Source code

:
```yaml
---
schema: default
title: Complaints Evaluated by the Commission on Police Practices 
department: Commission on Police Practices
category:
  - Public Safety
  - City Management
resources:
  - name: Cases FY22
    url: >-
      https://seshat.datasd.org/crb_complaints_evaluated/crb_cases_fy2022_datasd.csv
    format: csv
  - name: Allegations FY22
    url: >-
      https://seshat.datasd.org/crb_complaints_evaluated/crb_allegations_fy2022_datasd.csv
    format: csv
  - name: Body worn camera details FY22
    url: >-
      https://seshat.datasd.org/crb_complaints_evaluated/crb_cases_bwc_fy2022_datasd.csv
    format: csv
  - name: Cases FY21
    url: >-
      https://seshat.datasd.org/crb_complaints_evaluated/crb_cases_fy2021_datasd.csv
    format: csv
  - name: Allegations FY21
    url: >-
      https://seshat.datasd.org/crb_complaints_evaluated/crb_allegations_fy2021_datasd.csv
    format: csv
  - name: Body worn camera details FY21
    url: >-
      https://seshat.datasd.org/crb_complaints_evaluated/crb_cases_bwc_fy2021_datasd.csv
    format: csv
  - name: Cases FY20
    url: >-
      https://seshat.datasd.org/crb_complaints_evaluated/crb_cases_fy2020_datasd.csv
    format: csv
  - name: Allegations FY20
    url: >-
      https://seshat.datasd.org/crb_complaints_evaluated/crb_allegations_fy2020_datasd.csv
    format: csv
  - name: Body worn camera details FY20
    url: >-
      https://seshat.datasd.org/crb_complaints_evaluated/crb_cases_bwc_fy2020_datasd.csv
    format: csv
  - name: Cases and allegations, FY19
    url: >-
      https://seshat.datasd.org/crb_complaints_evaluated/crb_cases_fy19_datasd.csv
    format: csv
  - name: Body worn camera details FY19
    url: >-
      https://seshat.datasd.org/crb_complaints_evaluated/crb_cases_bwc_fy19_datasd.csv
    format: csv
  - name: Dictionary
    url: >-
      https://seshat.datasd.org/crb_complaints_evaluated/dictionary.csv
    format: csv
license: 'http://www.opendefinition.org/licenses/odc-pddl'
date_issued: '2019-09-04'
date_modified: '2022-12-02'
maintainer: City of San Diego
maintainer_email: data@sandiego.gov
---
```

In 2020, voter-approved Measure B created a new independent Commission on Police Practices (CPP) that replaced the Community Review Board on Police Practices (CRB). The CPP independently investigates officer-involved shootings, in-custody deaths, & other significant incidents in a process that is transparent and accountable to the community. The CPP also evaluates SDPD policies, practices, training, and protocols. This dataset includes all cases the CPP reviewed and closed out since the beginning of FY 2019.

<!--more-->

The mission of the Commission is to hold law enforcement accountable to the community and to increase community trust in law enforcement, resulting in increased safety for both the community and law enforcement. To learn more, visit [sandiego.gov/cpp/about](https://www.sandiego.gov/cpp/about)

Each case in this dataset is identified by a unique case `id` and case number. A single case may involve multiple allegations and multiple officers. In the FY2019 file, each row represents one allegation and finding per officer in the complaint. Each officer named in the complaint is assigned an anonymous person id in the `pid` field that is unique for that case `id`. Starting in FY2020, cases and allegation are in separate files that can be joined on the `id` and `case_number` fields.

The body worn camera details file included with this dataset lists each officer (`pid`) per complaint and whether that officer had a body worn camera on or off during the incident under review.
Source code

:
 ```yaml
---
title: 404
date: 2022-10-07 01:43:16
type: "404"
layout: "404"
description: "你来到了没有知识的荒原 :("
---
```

**********

* [What to produce]
Look through the entries. Copy out each line with "title" in it.

* [Task answer]
title: Complaints Evaluated by the Commission on Police Practices 
title: 404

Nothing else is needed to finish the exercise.